TASK REQUIREMENTS> Your task is to copy each line of the records that includes the string "está".

(LISTED ENTRIES begins)

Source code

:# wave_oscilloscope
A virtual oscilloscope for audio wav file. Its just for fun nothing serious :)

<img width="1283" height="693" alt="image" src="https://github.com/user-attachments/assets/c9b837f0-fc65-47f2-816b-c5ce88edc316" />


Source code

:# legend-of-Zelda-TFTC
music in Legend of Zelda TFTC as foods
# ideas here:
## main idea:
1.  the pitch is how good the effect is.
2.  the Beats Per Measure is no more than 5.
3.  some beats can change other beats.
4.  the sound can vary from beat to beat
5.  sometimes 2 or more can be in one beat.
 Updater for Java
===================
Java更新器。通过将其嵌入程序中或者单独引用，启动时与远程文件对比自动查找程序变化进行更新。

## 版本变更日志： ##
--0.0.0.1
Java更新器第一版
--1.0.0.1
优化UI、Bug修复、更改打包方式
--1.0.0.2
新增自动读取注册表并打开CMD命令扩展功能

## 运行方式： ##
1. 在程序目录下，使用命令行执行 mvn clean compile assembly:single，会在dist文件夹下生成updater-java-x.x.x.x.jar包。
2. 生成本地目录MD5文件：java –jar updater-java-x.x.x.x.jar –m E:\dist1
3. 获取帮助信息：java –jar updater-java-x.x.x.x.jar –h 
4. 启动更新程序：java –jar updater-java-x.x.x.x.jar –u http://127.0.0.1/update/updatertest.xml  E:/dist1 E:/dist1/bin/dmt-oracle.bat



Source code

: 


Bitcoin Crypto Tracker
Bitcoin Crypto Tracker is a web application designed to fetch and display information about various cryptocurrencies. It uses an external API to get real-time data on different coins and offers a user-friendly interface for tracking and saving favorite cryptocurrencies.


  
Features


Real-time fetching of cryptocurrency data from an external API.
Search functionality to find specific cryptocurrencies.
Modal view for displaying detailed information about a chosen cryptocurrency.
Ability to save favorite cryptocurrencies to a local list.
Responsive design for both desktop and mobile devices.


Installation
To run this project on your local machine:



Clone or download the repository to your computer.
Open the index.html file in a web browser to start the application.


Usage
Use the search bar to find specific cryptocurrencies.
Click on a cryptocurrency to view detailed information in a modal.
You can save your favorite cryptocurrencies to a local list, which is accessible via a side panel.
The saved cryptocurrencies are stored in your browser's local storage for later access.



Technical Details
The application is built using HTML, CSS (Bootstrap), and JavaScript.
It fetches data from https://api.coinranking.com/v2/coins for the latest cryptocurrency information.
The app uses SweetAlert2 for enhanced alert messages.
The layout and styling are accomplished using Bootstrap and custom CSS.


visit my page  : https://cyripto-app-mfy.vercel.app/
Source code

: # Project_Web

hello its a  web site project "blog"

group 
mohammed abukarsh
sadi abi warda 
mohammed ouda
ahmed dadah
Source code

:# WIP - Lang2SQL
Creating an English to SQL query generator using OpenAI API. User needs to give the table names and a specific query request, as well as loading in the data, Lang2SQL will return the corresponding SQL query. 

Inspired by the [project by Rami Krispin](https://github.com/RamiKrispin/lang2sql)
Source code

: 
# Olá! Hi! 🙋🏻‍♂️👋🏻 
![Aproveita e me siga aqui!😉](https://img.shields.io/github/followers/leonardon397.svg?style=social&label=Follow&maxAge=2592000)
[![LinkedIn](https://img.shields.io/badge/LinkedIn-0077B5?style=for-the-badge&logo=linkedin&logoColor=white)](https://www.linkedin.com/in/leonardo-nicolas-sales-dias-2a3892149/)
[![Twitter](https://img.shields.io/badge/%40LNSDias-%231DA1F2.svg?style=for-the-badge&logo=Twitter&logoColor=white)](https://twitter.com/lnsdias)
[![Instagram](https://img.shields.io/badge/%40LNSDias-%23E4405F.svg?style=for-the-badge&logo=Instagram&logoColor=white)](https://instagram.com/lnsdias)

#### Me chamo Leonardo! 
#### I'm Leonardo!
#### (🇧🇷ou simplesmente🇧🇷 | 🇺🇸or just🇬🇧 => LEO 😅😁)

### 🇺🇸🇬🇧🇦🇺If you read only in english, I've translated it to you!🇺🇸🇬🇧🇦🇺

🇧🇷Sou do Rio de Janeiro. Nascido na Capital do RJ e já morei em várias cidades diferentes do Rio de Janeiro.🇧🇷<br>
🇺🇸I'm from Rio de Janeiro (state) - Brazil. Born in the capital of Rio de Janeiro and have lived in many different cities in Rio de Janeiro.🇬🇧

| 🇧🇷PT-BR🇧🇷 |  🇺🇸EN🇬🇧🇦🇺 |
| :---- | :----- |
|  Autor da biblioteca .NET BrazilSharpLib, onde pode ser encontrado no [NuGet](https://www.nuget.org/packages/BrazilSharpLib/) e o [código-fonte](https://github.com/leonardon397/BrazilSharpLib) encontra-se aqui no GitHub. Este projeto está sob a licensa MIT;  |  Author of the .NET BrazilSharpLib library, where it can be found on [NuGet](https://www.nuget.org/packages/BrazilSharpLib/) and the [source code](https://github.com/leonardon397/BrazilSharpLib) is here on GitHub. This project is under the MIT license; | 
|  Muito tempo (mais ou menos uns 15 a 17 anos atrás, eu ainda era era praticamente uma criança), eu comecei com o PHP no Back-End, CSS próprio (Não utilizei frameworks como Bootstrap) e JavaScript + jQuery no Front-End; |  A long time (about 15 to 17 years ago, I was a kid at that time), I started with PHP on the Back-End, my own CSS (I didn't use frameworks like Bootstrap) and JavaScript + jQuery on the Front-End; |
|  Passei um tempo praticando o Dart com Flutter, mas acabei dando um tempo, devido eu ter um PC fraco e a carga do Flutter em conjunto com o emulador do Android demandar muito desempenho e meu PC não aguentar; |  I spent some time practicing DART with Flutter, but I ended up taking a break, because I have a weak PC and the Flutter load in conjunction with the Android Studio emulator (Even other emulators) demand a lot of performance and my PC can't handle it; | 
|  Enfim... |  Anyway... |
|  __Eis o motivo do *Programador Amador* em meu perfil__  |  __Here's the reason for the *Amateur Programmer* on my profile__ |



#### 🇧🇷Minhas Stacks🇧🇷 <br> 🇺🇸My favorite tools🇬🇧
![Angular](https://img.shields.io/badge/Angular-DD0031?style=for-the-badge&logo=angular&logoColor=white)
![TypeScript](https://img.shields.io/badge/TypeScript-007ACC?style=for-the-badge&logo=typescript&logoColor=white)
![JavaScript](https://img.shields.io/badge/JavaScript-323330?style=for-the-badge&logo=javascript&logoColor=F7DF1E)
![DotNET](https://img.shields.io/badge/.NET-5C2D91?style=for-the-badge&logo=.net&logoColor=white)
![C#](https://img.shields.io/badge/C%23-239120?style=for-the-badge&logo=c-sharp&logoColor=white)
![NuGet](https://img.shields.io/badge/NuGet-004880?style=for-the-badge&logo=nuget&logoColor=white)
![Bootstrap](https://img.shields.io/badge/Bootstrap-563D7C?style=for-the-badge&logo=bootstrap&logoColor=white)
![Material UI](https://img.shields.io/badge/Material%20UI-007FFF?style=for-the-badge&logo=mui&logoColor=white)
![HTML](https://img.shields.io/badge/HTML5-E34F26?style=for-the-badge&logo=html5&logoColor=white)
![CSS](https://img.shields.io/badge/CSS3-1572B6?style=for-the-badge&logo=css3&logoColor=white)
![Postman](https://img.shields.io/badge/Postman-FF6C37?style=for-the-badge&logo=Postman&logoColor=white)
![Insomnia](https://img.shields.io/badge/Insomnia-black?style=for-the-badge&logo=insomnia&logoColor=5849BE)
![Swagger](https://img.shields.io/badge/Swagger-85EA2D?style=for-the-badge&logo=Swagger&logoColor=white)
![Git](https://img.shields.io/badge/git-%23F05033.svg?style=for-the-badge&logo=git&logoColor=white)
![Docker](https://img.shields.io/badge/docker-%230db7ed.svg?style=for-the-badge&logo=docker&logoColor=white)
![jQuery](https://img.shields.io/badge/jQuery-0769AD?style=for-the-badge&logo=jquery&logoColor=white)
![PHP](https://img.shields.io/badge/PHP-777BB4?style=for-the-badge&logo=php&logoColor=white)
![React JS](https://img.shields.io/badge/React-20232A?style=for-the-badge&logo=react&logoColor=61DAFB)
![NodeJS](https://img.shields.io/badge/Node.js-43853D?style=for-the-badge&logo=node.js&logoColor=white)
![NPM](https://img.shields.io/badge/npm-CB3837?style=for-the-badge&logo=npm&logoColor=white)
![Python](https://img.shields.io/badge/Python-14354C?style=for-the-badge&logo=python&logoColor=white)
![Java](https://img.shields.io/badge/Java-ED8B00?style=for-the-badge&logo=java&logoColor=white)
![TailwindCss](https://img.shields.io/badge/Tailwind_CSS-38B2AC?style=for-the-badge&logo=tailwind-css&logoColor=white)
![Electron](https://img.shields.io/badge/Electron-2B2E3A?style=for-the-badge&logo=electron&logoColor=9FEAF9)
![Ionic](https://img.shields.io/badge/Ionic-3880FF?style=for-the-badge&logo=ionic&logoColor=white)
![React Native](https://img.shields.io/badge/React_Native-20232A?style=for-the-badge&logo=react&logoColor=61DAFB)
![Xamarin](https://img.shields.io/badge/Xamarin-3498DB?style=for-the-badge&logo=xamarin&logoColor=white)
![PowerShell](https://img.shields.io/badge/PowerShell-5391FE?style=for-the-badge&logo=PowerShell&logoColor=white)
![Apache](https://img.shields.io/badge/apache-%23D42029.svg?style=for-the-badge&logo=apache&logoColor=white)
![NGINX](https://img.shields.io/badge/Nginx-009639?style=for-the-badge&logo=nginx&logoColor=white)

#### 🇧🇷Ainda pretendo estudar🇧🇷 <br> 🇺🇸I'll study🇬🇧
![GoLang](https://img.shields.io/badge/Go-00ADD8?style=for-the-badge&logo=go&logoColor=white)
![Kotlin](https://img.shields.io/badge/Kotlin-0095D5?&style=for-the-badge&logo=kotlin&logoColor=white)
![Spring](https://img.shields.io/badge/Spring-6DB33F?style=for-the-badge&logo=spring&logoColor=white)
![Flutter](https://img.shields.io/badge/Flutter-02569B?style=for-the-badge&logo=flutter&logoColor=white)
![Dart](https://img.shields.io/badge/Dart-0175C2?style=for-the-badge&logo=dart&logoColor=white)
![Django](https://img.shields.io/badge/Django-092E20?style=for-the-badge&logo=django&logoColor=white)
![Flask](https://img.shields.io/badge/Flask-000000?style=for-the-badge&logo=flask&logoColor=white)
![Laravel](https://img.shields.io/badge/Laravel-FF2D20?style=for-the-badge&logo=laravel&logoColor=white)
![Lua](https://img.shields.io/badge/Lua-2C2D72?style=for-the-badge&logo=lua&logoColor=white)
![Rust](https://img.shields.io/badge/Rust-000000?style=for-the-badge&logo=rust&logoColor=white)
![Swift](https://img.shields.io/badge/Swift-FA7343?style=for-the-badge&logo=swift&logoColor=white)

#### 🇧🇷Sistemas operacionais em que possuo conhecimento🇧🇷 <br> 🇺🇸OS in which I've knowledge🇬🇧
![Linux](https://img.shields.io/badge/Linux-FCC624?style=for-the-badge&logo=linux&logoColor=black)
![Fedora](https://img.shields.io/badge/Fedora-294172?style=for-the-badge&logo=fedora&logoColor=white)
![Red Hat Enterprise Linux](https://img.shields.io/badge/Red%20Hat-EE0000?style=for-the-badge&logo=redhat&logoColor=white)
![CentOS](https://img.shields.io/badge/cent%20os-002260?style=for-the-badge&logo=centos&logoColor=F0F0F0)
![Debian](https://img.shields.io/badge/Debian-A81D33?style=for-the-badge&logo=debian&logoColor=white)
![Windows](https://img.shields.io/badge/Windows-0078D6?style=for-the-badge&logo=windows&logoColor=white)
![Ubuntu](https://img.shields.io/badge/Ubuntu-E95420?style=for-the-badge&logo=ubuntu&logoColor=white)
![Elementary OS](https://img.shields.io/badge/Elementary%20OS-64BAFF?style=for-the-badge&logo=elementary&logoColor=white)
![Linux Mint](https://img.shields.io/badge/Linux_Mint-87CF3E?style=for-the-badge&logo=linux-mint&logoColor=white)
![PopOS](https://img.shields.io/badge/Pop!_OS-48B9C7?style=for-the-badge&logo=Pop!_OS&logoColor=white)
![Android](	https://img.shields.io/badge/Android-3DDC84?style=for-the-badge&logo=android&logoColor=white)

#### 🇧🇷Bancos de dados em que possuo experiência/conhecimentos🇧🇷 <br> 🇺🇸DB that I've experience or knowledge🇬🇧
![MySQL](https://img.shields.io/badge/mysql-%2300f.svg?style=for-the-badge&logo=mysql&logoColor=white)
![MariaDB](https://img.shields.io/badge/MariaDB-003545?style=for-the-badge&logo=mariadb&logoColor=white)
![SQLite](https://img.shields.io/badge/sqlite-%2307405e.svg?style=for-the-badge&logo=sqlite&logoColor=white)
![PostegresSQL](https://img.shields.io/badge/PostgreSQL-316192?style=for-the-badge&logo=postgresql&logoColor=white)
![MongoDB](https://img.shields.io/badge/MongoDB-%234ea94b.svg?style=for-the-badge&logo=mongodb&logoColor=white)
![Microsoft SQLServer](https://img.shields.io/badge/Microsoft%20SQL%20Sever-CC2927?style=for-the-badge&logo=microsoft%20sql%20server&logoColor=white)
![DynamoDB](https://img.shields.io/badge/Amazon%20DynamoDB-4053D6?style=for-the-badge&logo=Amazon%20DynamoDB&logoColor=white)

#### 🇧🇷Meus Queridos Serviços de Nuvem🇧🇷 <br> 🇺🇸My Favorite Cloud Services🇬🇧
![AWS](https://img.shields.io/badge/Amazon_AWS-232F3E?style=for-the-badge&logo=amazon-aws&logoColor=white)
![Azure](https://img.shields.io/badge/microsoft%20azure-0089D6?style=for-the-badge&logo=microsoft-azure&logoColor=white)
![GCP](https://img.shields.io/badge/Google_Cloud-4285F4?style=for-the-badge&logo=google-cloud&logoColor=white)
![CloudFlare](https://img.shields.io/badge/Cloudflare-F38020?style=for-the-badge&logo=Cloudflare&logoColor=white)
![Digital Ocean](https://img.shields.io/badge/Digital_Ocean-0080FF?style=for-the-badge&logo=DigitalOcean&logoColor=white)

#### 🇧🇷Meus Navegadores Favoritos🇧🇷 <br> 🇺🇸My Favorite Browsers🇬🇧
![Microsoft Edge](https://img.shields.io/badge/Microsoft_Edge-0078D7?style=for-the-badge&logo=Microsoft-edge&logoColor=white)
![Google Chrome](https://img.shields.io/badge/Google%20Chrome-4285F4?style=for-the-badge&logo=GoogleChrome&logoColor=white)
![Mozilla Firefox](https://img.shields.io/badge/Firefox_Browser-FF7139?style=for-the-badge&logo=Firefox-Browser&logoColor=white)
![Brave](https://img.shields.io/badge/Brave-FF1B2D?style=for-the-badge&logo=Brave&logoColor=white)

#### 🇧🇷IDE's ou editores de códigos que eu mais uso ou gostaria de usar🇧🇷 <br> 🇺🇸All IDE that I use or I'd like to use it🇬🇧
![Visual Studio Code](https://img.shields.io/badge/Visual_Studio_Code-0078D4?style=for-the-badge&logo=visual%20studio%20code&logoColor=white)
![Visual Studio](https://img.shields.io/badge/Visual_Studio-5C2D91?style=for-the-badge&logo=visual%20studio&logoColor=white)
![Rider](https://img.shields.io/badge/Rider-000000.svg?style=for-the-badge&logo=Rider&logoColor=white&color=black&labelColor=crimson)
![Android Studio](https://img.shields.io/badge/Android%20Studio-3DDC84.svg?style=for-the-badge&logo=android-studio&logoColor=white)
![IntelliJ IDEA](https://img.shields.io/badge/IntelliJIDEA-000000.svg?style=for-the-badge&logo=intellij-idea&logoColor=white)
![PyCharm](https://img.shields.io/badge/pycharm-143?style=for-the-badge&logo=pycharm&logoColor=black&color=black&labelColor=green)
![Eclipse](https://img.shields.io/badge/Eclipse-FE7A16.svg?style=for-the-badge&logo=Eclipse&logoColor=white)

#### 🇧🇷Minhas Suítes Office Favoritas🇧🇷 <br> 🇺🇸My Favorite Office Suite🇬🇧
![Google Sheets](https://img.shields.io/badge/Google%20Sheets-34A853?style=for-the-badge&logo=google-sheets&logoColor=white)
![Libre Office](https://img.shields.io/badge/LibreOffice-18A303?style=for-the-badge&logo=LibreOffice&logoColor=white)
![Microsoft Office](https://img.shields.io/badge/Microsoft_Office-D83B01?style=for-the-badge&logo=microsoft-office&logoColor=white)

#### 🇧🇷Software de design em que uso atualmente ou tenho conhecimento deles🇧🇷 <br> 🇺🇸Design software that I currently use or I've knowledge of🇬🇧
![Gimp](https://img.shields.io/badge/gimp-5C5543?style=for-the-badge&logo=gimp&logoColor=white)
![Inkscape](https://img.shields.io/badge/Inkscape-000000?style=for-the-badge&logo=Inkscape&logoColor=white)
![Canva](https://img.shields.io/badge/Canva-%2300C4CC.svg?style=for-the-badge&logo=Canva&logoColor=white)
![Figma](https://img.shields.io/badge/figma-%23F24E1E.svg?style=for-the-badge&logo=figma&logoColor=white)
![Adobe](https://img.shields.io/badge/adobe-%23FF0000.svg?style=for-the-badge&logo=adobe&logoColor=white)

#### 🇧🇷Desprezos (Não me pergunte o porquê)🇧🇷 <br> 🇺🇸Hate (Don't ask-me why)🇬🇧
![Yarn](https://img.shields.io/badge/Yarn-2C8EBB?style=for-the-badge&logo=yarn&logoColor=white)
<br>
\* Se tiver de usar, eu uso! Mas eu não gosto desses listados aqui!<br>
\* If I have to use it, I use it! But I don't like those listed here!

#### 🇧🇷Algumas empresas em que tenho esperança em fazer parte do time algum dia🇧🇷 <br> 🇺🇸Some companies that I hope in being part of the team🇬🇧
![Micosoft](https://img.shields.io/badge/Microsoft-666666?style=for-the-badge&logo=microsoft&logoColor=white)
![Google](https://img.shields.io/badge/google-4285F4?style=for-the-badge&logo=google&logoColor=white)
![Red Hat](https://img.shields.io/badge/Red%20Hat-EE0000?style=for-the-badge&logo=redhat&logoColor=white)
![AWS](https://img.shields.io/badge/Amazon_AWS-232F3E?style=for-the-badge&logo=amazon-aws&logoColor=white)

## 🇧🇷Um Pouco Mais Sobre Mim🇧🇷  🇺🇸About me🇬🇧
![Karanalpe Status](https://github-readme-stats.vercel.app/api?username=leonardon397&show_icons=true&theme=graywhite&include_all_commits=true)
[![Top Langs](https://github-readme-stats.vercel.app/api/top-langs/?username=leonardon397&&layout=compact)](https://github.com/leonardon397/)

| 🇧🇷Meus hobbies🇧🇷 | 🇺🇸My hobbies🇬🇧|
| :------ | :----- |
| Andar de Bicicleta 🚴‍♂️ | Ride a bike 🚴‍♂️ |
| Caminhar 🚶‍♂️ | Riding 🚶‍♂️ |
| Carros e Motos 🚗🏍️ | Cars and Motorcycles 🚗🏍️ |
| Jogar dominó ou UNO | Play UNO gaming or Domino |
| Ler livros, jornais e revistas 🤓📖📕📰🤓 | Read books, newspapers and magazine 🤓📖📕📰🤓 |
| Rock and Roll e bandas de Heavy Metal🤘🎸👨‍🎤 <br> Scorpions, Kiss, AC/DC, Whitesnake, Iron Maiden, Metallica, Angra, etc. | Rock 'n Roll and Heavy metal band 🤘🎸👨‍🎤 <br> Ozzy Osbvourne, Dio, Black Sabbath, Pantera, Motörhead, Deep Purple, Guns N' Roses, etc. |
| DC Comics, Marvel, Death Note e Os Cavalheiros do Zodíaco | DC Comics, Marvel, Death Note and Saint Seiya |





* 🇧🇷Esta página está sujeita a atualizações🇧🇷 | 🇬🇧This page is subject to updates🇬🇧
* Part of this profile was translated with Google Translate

(LISTED ENTRIES ends)

ANSWER SECTION>
|  Autor da biblioteca .NET BrazilSharpLib, onde pode ser encontrado no [NuGet](https://www.nuget.org/packages/BrazilSharpLib/) e o [código-fonte](https://github.com/leonardon397/BrazilSharpLib) encontra-se aqui no GitHub. Este projeto está sob a licensa MIT;  |  Author of the .NET BrazilSharpLib library, where it can be found on [NuGet](https://www.nuget.org/packages/BrazilSharpLib/) and the [source code](https://github.com/leonardon397/BrazilSharpLib) is here on GitHub. This project is under the MIT license; | 
* 🇧🇷Esta página está sujeita a atualizações🇧🇷 | 🇬🇧This page is subject to updates🇬🇧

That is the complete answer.